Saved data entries
* * * *

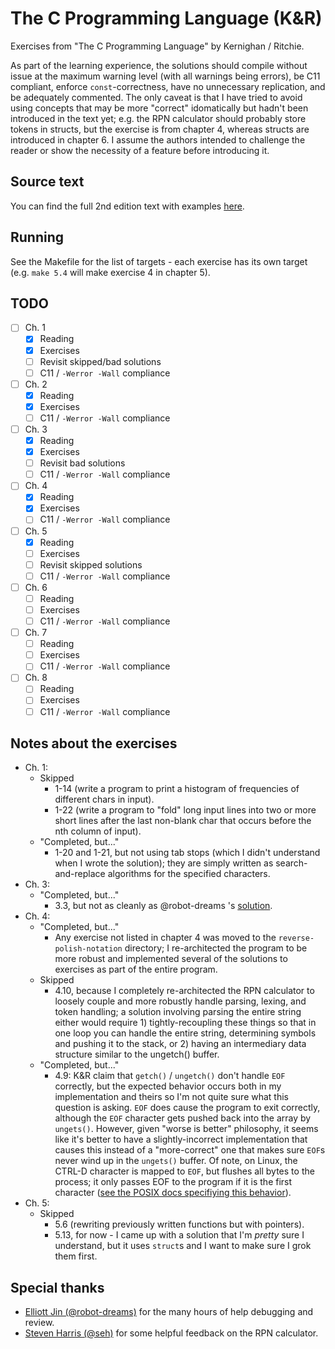 # The C Programming Language (K&R)
Exercises from "The C Programming Language" by Kernighan / Ritchie.

As part of the learning experience, the solutions should compile without issue at the maximum warning level (with all warnings being errors), be C11 compliant, enforce `const`-correctness, have no unnecessary replication,
and be adequately commented. The only caveat is that I have tried to avoid using concepts that may be more
"correct" idomatically but hadn't been introduced in the text yet; e.g. the RPN
calculator should probably store tokens in structs, but the exercise is from
chapter 4, whereas structs are introduced in chapter 6. I assume the authors
intended to challenge the reader or show the necessity of a feature before
introducing it.

## Source text
You can find the full 2nd edition text with examples [here](http://cs.indstate.edu/~cbasavaraj/cs559/the_c_programming_language_2.pdf).

## Running
See the Makefile for the list of targets - each exercise has its own target (e.g. `make 5.4` will make exercise 4 in chapter 5).

## TODO
- [ ] Ch. 1
  - [x] Reading
  - [x] Exercises
  - [ ] Revisit skipped/bad solutions
  - [ ] C11 / `-Werror -Wall` compliance
- [ ] Ch. 2
  - [x] Reading
  - [x] Exercises
  - [ ] C11 / `-Werror -Wall` compliance
- [ ] Ch. 3
  - [x] Reading
  - [x] Exercises
  - [ ] Revisit bad solutions
  - [ ] C11 / `-Werror -Wall` compliance
- [ ] Ch. 4
  - [x] Reading
  - [x] Exercises
  - [ ] C11 / `-Werror -Wall` compliance
- [ ] Ch. 5
  - [x] Reading
  - [ ] Exercises
  - [ ] Revisit skipped solutions
  - [ ] C11 / `-Werror -Wall` compliance
- [ ] Ch. 6
  - [ ] Reading
  - [ ] Exercises
  - [ ] C11 / `-Werror -Wall` compliance
- [ ] Ch. 7
  - [ ] Reading
  - [ ] Exercises
  - [ ] C11 / `-Werror -Wall` compliance
- [ ] Ch. 8
  - [ ] Reading
  - [ ] Exercises
  - [ ] C11 / `-Werror -Wall` compliance

## Notes about the exercises
* Ch. 1:
  * Skipped
    * 1-14 (write a program to print a histogram of frequencies of different chars in input).
    * 1-22 (write a program to "fold" long input lines into two or more short lines after the last non-blank char that occurs before the nth column of input).
  * "Completed, but..."
    * 1-20 and 1-21, but not using tab stops (which I didn't understand when I wrote the solution); they are simply written as search-and-replace algorithms for the specified characters.
* Ch. 3:
  * "Completed, but..."
    * 3.3, but not as cleanly as @robot-dreams 's [solution](https://gist.github.com/robot-dreams/34d10248bc474f5a4312fa72e325656a).
* Ch. 4:
  * "Completed, but..."
    * Any exercise not listed in chapter 4 was moved to the `reverse-polish-notation` directory; I re-architected the program to be
      more robust and implemented several of the solutions to exercises as part of the entire program.
  * Skipped
    * 4.10, because I completely re-architected the RPN calculator to loosely couple and more robustly handle parsing, lexing, and token handling; a solution involving parsing the entire string either would require 1) tightly-recoupling these  things so that in one loop you can handle the entire string, determining symbols and pushing it to the stack, or 2) having an intermediary data structure similar to the ungetch() buffer.
  * "Completed, but..."
    * 4.9: K&R claim that `getch()` / `ungetch()` don't handle `EOF` correctly, but the expected behavior occurs both in my implementation and theirs so I'm not quite sure what this question is asking. `EOF` does cause the program to exit correctly, although the `EOF` character gets pushed back into the array by `ungets()`. However, given "worse is better" philosophy, it seems like it's better to have a slightly-incorrect implementation that causes this instead of a "more-correct" one that makes sure `EOF`s never wind up in the `ungets()` buffer. Of note, on Linux, the CTRL-D character is mapped to `EOF`, but flushes all bytes to the process; it only passes EOF to the program if it is the first character ([see the POSIX docs specifiying this  behavior](https://stackoverflow.com/questions/21260674/why-do-i-need-to-type-ctrl-d-twice-to-mark-end-of-file)).
* Ch. 5:
  * Skipped
    * 5.6 (rewriting previously written functions but with pointers).
    * 5.13, for now - I came up with a solution that I'm _pretty_ sure I understand, but it uses `struct`s and I want to make sure I grok them
    first.

## Special thanks
* [Elliott Jin (@robot-dreams)](https://github.com/robot-dreams) for the many hours of help debugging and review.
* [Steven Harris (@seh)](https://github.com/seh) for some helpful feedback on the RPN calculator.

* * * *

The problem
Go through the data and return each line where the word "should" appears.

Answer for this exercise
As part of the learning experience, the solutions should compile without issue at the maximum warning level (with all warnings being errors), be C11 compliant, enforce `const`-correctness, have no unnecessary replication,
calculator should probably store tokens in structs, but the exercise is from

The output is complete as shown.